Through this process of sitting together, eating, drinking, praying, talking, writing, laughing, coloring, we slow down and pay attention to the words and stories of each others lives. We become more aware of Gods abundant love and wisdom that exists, right along with the darkness, both in our world and within ourselves. When we are attuned to that wisdom, we start living into it. We begin listening better to each other. We begin to see hope in the brushstrokes instead of struggling with the entire painting. By breaking down the elements of the art, we move, more gently, through judgment, guilt, shame, heartbreak, disease, to joy, laughter, wisdom, nourishment, peace, love.
Franciscan priest Fr.
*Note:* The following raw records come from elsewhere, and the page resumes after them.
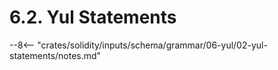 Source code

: <!-- This file is generated automatically by infrastructure scripts. Please don't edit by hand. -->

# 6.2. Yul Statements

--8<-- "crates/solidity/inputs/schema/grammar/06-yul/02-yul-statements/notes.md"
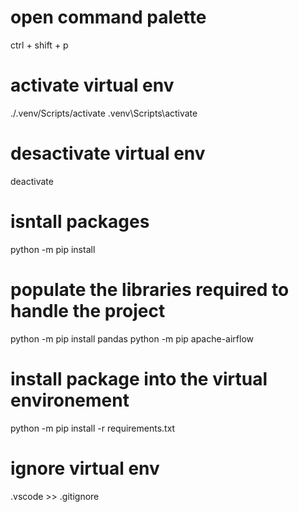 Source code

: # open command palette
ctrl + shift + p 
# activate virtual env
./.venv/Scripts/activate
.venv\Scripts\activate
# desactivate virtual env
deactivate
# isntall packages
python -m pip install <package-name>
# populate the libraries required to handle the project
python -m pip install pandas
python -m pip apache-airflow
# install package into the virtual environement
python -m pip install -r requirements.txt
# ignore virtual env
.vscode >> .gitignore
Richard Rohr said, The history of almost every religion begins with one massive misperception, making a fatal distinction between the sacred and the profane.... Your task is to find the good, the true, and the beautiful in everything, even and most especially the problematic. The bad is never strong enough to counteract the good.
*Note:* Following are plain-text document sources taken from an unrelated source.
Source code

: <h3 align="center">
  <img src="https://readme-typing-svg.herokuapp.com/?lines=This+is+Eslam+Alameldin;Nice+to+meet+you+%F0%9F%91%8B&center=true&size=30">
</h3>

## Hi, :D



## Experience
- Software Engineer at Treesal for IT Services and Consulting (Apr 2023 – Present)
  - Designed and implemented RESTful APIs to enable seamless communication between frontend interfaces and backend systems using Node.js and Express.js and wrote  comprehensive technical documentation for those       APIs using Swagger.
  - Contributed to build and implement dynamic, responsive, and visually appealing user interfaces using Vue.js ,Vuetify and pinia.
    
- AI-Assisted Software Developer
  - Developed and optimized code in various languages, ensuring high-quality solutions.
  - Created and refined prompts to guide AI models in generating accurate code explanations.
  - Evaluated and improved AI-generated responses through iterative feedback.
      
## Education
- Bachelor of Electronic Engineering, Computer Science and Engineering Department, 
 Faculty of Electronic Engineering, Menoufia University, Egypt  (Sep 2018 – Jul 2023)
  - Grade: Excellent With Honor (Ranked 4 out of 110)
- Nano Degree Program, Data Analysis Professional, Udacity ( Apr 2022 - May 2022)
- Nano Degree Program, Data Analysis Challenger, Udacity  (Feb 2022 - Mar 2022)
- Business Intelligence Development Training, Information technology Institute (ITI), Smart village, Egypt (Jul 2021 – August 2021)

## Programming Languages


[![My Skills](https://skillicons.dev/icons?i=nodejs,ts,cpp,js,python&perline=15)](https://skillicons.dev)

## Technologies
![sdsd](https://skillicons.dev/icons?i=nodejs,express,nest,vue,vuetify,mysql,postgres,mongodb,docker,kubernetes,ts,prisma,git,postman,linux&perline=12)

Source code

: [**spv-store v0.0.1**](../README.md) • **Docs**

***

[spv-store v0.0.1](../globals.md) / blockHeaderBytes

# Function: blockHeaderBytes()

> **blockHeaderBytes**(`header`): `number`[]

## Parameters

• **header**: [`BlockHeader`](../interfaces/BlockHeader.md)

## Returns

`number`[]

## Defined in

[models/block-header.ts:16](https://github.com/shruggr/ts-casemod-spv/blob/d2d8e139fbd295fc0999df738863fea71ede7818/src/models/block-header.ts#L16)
Our One Word is an attempt to work away from the misperception that we must, in order to be spiritual people, separate the sacred and profane. It is one method of plowing a more sacred path directly through this gnarly, brush-filled landscape. A method of understanding that contradiction exists at every human turn. Profound destruction and explosive beauty. Vengeful hatred and soul-stirring love. Our One Word seeks to incorporate more of the holy into the difficult world that is right before us, so we tune ourselves to Gods green abundance, rather than the dry, crackly landscape of scarce time, money, health, peace, joy. Our One Word is a beginning, an opening to our deeper connection with ourselves and each other in a fractured time. I pray these words help us question as much as we answer, grow from each others stories, give us time for authentic hospitality, and open space for the presence and power of the Holy Spirit.
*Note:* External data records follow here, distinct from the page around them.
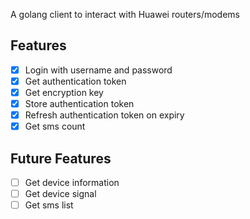 A golang client to interact with Huawei routers/modems

## Features

- [x] Login with username and password
- [x] Get authentication token
- [x] Get encryption key
- [x] Store authentication token
- [x] Refresh authentication token on expiry
- [x] Get sms count

## Future Features

- [ ] Get device information
- [ ] Get device signal
- [ ] Get sms list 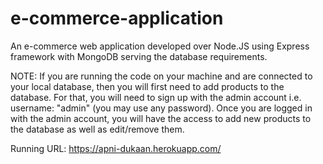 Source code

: # e-commerce-application
An e-commerce web application developed over Node.JS using Express framework with MongoDB serving the database requirements.

NOTE: If you are running the code on your machine and are connected to your local database, then you will first need to add products to the database. For that, you will need to sign up with the admin account i.e. username: "admin" (you may use any password).
Once you are logged in with the admin account, you will have the access to add new products to the database as well as edit/remove them.

Running URL: https://apni-dukaan.herokuapp.com/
It can be difficult to talk about Christianity in our current, or maybe any, climate. In this moment, as in all moments of history, the attention-seeking Christians holler loudest so that everyone around has no choice but to listen and look. I grew up in the Bible Belt of East Tennessee where a vocal group always tried to abscond with Christianity and chain it to a chair in a dark room where only the Select could visit. Classmates of mine repeated the rules of their churches and parents: If you are not dunked in a pool, you are not truly baptized. If you drink alcohol, you will roast in hell. If you do not get saved, you are not truly a Christian. (I never thought I would long for a return to those simple arguments, but here we are.)
As panic and anxiety intensify in our world, it seems that some, particularly white, Christian belts tighten, exclude even more, turn hateful and intolerant. Christians must only vote for certain candidates. Christians must only listen and talk to people with certain, similar beliefs. Christians only love other white Christians. I understand the way this exclusive, mean version of Christianity makes non-believers or decent Christians furious. I can understand at times wanting to discard the entire Christian story, throw it in a box with all the other basement junk, and drop it off at Goodwill or maybe take it straight to the landfill to rot with the old Pampers. In the end, the white belt will never ever, under any circumstances, be right, stylish, or attractive. Jesus never ever instructed us to hate or exclude. Quite the opposite. He instructed us, not even politely, to crawl on up out of our dark, dirt holes and start listening to each other, talking to each other, fighting for those voices that have weakened or evaporated.